А  Б  В  Г  Д  Е  Ж  З  И  Й  К  Л  М  Н  О  П  Р  С  Т  У  Ф  Х  Ц  Ч  Ш  Щ  Э  Ю  Я  

 


С годами она сделалась богомольной. В новом доме, устраивая свою спальню в нижнем этаже, она не пустыми безделушками убрала комнату, не фарфоровыми расписными тарелочками и картинками с каульбаховскими красотками, – нет; слоновой кости распятие старой, грубоватой немецкой работы и дюреровский «Иероним в келье» со львом – вот что украсило ее немного темноватое, с низким потолком обиталище на Мало-Садовой.

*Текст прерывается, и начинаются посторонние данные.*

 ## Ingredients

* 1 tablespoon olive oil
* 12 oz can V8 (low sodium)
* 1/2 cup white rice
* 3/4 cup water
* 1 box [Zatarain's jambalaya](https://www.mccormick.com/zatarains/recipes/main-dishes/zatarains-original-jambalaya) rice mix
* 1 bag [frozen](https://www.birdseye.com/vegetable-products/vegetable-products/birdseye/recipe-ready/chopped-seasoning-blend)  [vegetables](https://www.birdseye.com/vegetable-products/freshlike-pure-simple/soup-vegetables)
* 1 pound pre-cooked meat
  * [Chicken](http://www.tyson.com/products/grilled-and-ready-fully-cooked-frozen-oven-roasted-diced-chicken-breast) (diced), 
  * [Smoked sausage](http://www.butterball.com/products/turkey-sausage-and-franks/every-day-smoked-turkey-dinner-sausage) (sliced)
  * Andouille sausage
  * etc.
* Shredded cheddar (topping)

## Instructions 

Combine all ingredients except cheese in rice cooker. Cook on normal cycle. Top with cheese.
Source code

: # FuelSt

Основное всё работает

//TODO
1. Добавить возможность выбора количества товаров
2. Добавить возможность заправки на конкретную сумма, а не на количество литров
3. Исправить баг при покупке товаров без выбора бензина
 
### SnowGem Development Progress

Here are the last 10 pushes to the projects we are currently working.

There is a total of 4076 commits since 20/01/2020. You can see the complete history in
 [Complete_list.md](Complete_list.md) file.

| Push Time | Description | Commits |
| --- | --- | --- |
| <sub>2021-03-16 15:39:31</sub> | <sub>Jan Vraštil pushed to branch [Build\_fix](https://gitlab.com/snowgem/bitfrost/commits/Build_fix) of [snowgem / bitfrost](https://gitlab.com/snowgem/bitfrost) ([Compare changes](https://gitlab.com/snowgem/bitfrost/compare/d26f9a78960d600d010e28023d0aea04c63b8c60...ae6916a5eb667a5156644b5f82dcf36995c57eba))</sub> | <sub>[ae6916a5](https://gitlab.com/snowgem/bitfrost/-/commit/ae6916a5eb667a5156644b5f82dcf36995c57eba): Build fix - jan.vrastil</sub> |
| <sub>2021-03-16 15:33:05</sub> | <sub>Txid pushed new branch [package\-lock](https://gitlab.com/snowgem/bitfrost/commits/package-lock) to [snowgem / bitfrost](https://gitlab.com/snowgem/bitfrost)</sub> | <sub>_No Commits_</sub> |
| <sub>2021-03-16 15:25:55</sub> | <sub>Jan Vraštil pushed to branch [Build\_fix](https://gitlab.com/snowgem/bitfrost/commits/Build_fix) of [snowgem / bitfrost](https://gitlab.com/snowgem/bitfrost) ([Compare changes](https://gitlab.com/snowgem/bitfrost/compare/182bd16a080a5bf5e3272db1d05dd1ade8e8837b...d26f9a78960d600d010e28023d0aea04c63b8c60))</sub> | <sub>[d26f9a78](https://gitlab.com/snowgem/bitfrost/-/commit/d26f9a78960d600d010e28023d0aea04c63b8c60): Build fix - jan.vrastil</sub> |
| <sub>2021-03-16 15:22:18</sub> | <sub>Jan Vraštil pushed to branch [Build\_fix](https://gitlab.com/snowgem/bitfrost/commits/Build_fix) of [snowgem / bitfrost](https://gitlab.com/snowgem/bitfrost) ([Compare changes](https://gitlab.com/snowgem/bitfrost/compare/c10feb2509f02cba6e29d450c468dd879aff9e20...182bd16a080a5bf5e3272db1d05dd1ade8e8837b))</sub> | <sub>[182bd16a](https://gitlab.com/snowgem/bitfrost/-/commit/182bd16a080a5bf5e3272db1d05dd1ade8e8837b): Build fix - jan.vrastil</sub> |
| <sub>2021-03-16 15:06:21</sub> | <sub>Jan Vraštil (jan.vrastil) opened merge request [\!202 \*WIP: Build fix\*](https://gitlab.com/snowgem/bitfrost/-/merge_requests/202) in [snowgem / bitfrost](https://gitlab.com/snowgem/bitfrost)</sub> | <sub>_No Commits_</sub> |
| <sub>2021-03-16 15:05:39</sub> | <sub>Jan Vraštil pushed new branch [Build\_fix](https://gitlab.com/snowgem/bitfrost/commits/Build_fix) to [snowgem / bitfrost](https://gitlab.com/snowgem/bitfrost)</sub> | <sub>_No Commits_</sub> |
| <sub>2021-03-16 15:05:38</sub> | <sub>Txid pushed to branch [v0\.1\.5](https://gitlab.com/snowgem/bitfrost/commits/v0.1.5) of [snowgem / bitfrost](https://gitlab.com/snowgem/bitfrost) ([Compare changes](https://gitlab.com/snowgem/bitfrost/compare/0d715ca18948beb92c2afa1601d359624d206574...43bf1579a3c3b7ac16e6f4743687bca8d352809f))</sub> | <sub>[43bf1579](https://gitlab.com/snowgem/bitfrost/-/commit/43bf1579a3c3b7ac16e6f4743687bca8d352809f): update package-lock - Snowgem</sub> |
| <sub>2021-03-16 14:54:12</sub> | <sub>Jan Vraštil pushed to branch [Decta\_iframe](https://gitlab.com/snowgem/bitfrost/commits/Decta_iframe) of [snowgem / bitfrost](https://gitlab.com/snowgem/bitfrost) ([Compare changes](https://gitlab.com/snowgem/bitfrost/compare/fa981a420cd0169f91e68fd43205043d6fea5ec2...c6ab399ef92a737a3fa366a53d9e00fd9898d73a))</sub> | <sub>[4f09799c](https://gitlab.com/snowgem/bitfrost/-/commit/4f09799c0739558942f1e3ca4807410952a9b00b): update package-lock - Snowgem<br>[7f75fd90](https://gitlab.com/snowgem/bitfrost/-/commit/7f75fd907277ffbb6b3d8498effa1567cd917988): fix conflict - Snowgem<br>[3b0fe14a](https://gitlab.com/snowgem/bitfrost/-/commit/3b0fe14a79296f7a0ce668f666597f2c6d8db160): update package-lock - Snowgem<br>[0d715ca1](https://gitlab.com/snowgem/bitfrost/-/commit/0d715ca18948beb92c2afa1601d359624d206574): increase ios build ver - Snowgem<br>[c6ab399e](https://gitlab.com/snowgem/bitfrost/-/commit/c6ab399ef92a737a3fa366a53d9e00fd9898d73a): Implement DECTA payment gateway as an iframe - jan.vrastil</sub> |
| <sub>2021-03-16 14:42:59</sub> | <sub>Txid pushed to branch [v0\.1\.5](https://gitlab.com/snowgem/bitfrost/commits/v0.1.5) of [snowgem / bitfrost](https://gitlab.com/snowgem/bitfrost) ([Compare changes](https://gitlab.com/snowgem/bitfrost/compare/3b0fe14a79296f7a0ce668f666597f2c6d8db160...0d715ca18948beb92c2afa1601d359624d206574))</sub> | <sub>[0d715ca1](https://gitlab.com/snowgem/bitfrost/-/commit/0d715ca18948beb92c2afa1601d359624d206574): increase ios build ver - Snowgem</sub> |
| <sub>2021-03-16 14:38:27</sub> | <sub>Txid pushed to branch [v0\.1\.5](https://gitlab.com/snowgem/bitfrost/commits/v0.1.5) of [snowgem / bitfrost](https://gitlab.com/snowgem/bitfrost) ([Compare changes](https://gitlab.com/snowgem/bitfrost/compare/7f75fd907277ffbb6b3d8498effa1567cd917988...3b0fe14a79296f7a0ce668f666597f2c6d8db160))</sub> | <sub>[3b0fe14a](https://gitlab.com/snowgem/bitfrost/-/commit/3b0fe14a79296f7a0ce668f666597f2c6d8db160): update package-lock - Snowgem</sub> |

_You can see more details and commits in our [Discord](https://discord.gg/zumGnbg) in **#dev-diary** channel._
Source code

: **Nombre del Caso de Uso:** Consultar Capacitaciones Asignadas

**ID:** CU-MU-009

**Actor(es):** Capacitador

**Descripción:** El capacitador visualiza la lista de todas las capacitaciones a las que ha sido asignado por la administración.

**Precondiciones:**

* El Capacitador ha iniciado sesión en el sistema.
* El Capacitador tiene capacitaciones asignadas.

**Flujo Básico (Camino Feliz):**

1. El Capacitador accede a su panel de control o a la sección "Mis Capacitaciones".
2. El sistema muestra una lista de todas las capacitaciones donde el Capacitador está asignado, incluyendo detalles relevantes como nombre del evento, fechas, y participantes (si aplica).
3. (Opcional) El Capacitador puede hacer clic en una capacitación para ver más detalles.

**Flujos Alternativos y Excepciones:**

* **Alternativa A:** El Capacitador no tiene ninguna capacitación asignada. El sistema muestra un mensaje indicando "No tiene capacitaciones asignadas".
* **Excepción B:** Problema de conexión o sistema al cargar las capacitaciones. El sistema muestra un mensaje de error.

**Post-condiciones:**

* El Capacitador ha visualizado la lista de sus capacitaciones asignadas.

– Да что с тобой, Тереза? – удивлялся Дуров. – Откуда это у тебя? Прости, не пойму…
– Ах, Тола (она называла его Т о л а ), – кротко улыбалась. – Твой Акулина сделался старый… Что понимать?

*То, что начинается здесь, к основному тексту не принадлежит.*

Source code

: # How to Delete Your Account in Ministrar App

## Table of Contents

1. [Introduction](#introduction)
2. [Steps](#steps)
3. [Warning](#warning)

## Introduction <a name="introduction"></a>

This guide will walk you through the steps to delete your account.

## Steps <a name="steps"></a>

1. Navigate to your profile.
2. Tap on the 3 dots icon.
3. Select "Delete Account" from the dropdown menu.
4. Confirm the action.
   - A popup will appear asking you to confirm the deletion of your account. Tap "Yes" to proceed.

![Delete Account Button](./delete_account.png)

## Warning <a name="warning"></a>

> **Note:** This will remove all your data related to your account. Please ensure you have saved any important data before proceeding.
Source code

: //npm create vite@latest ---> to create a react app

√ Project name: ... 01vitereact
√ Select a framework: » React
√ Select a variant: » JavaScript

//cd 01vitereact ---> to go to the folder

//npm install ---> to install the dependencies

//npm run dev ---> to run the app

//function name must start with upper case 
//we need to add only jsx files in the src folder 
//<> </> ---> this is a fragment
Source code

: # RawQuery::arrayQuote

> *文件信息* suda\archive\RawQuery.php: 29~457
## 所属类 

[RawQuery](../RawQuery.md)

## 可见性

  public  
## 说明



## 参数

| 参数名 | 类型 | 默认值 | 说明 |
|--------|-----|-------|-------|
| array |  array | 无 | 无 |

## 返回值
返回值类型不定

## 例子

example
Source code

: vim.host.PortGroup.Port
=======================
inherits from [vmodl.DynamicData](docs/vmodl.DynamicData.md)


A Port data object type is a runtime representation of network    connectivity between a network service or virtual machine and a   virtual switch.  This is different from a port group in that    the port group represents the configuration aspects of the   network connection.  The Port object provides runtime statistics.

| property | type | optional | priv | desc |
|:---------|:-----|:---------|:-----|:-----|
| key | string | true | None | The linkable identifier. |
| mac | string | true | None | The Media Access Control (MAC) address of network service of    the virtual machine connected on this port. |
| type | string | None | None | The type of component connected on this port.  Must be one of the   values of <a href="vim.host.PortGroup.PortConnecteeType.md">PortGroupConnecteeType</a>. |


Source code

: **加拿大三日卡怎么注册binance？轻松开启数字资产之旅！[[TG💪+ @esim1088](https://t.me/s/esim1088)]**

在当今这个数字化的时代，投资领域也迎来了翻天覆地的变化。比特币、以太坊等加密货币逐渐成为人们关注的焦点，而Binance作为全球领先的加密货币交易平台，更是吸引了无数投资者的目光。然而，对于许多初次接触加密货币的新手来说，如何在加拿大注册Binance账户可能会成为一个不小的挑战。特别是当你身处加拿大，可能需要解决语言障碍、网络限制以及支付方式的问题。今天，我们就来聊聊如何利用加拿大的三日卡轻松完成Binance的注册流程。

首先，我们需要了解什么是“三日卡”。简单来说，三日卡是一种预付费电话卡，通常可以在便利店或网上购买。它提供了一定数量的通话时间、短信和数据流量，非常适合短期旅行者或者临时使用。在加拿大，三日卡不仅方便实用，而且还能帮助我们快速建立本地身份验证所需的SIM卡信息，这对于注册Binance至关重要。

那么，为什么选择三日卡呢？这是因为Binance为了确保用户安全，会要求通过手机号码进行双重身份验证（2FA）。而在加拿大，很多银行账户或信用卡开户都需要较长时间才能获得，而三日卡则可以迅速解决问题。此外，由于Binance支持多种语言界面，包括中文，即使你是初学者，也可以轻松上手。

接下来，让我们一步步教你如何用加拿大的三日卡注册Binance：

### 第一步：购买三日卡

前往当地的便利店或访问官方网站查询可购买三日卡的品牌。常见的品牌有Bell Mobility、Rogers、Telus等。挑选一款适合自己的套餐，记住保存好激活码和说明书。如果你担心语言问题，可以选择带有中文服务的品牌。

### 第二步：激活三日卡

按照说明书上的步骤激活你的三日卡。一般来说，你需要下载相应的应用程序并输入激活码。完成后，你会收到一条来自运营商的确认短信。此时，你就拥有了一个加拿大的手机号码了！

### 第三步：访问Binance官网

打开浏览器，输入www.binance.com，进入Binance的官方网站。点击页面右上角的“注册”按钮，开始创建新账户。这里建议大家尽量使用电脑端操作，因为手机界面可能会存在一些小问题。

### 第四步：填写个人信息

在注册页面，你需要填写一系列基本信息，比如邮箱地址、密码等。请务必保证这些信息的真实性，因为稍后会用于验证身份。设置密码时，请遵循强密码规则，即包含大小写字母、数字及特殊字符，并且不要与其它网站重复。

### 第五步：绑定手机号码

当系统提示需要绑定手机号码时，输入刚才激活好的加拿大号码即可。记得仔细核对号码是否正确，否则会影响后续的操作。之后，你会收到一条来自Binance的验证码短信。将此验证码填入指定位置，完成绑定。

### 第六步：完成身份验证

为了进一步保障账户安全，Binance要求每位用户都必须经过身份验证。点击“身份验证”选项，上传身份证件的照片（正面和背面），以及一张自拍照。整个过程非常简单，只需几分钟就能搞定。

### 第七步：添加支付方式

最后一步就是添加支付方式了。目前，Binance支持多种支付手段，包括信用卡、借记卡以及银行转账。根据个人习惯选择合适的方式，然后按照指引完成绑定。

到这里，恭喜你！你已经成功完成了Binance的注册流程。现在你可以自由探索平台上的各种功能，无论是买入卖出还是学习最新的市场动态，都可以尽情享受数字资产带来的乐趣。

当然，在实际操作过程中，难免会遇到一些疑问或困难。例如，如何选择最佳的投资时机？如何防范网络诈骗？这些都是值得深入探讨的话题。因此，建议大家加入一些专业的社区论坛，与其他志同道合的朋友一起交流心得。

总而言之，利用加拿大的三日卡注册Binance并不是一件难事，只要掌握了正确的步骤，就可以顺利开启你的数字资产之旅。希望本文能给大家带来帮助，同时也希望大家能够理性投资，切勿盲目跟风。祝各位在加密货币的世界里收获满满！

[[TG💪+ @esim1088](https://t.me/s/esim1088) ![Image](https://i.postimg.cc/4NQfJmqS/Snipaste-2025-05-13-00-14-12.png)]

Она часто в разговоре с ним звала себя «твой Акулина». Вспоминала те далекие годы, когда сделалась вдруг клоунессой и работала в паре с ним под именем Акулины Дуровой. Размалеванное мелом и синькой лицо, колпак с бубенчиками, шаровары, нелепый, смешной балахон. Дурацкие прыжки, сальто-мортале; дребезжащим, противным голосом кричала: «Эй, юхнем!» – и публика ржала, была довольна ее противоестественным, не женским нарядом, дурацкими прыжками. И, главное, о н был доволен, – чего же еще она могла желать? Да прикажи он ей изобразить петуха Шантэклера, из модной ростановской комедии, – она и петуха с радостью изобразила бы. Лишь бы л и б е р Т о л а был доволен.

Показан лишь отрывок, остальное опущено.